Example code: `[LuisIntent("SelectCuisine")] public async Task SelectCuisine(IDialogContext context, LuisResult result) { String cuisine = findEntitiesOfType(kCuisineEntity, result);

context.Call(CuisineFormFactory.GetFormForCuisine(cuisine),cuisineSelectionComplete); }

public class CuisineFormFactory { public static IDialog GetFormForCuisine(String cuisine) { switch(cuisine) { case "thai": return MakeForm(()=>ThaiCuisine.BuildForm()); } } }

public abstract class BaseCuisineType { public String CuisineName; }

public class ThaiCuisineForm : BaseCuisineType { // fields here }`

This is slightly different from my original problem statement, but the underlying issue is the same.

I have a LUIS intent which wants to launch some form based on an entity extracted. However, context.Call needs a strongly typed IDialog, which the intent would not know about in advance.

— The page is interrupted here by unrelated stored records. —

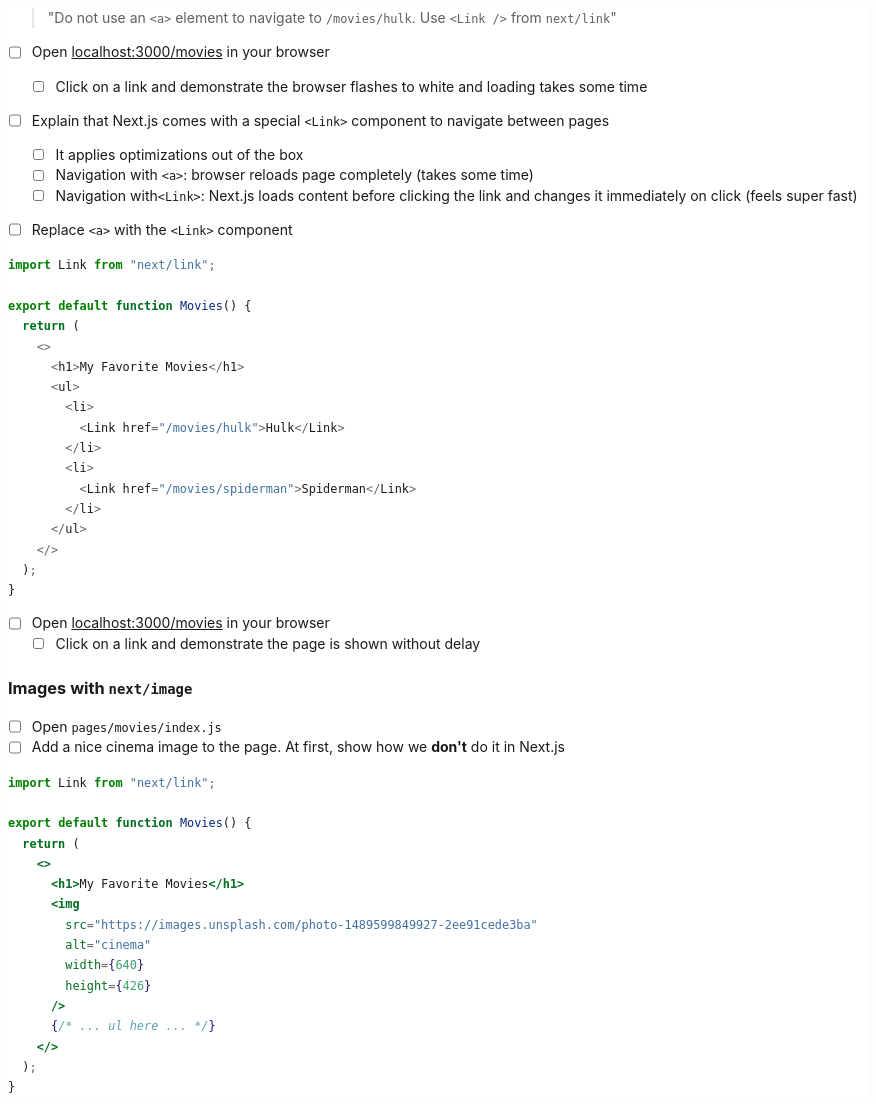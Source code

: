 > "Do not use an `<a>` element to navigate to `/movies/hulk`. Use `<Link />` from `next/link`"

- [ ] Open [localhost:3000/movies](http://localhost:3000/movies) in your browser

  - [ ] Click on a link and demonstrate the browser flashes to white and loading takes some time

- [ ] Explain that Next.js comes with a special `<Link>` component to navigate between pages

  - [ ] It applies optimizations out of the box
  - [ ] Navigation with `<a>`: browser reloads page completely (takes some time)
  - [ ] Navigation with`<Link>`: Next.js loads content before clicking the link and changes it immediately on click (feels super fast)

- [ ] Replace `<a>` with the `<Link>` component

```js
import Link from "next/link";

export default function Movies() {
  return (
    <>
      <h1>My Favorite Movies</h1>
      <ul>
        <li>
          <Link href="/movies/hulk">Hulk</Link>
        </li>
        <li>
          <Link href="/movies/spiderman">Spiderman</Link>
        </li>
      </ul>
    </>
  );
}
```

- [ ] Open [localhost:3000/movies](http://localhost:3000/movies) in your browser
  - [ ] Click on a link and demonstrate the page is shown without delay

### Images with `next/image`

- [ ] Open `pages/movies/index.js`
- [ ] Add a nice cinema image to the page. At first, show how we **don't** do it in Next.js

```jsx
import Link from "next/link";

export default function Movies() {
  return (
    <>
      <h1>My Favorite Movies</h1>
      <img
        src="https://images.unsplash.com/photo-1489599849927-2ee91cede3ba"
        alt="cinema"
        width={640}
        height={426}
      />
      {/* ... ul here ... */}
    </>
  );
}
```
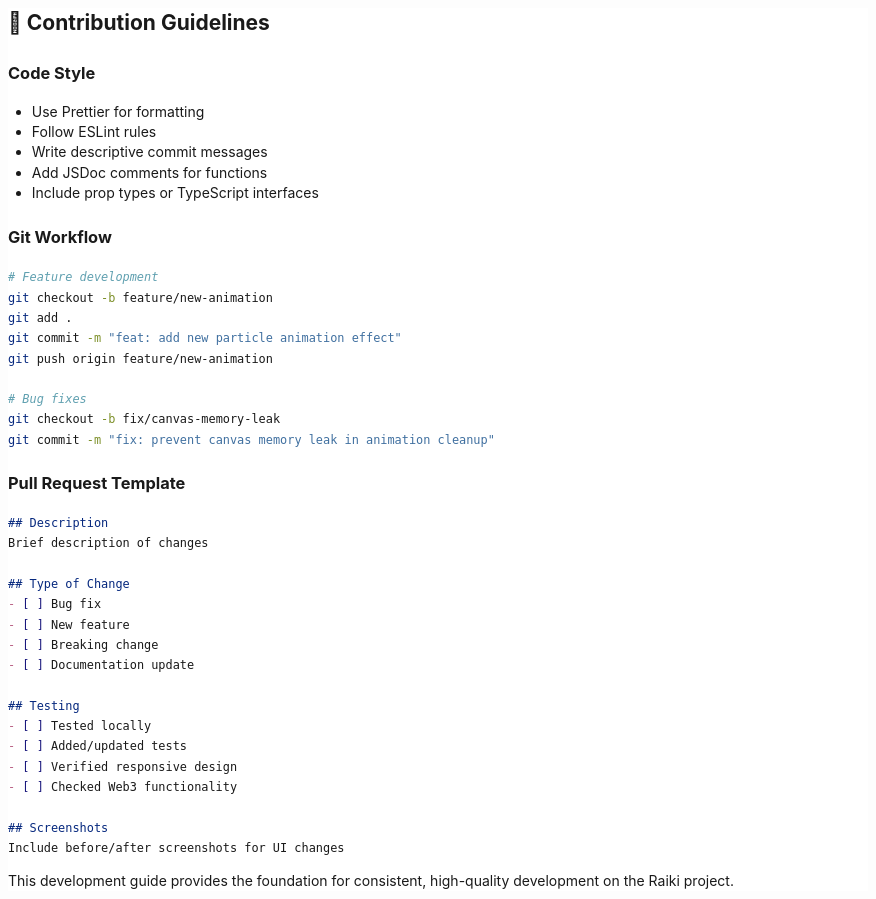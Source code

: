 ## 🤝 Contribution Guidelines

### Code Style
- Use Prettier for formatting
- Follow ESLint rules
- Write descriptive commit messages
- Add JSDoc comments for functions
- Include prop types or TypeScript interfaces

### Git Workflow
```bash
# Feature development
git checkout -b feature/new-animation
git add .
git commit -m "feat: add new particle animation effect"
git push origin feature/new-animation

# Bug fixes
git checkout -b fix/canvas-memory-leak
git commit -m "fix: prevent canvas memory leak in animation cleanup"
```

### Pull Request Template
```markdown
## Description
Brief description of changes

## Type of Change
- [ ] Bug fix
- [ ] New feature
- [ ] Breaking change
- [ ] Documentation update

## Testing
- [ ] Tested locally
- [ ] Added/updated tests
- [ ] Verified responsive design
- [ ] Checked Web3 functionality

## Screenshots
Include before/after screenshots for UI changes
```

This development guide provides the foundation for consistent, high-quality development on the Raiki project.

I'm aware that there are many ways to skin this, but mainly I'm trying to isolate my LUIS intents from having to have a deep knowledge of the forms they are invoking.

I could potentially have hundreds of cuisine types and I'd like to encapsulate that knowledge somewhere else, while still having the ability to continue with other forms in the main intent once the cuisine selection is done.

ankitbko commented 8 years ago

Can you try the following. Build out IDialog using FormDialog.

public static IDialog GetFormForCuisine(String cuisine)
{
  switch(cuisine)
  {
    case "thai":
      return new FormDialog<object>(new ThaiCuisineForm(), ThaiCuisine.BuildForm(), FormOptions.PromptInStart) ;
  }
}
amoldeshpande commented 8 years ago

Unfortunately, since ThaiCusiine.BuildForm() is strongly typed (it returns FormBuilder<ThaiCusine)() ), this does not compile.

chrimc62 commented 8 years ago

Adding @willportnoy to comment.

willportnoy commented 8 years ago

IDialog is declared to have a covariant generic type argument, so you should be able to assign an instance of IDialog to IDialog - it's still type checked, though only as an object.

msft-shahins commented 8 years ago

Closing this, assuming that the issue is resolved. Feel free to open it again, if you have more follow up questions.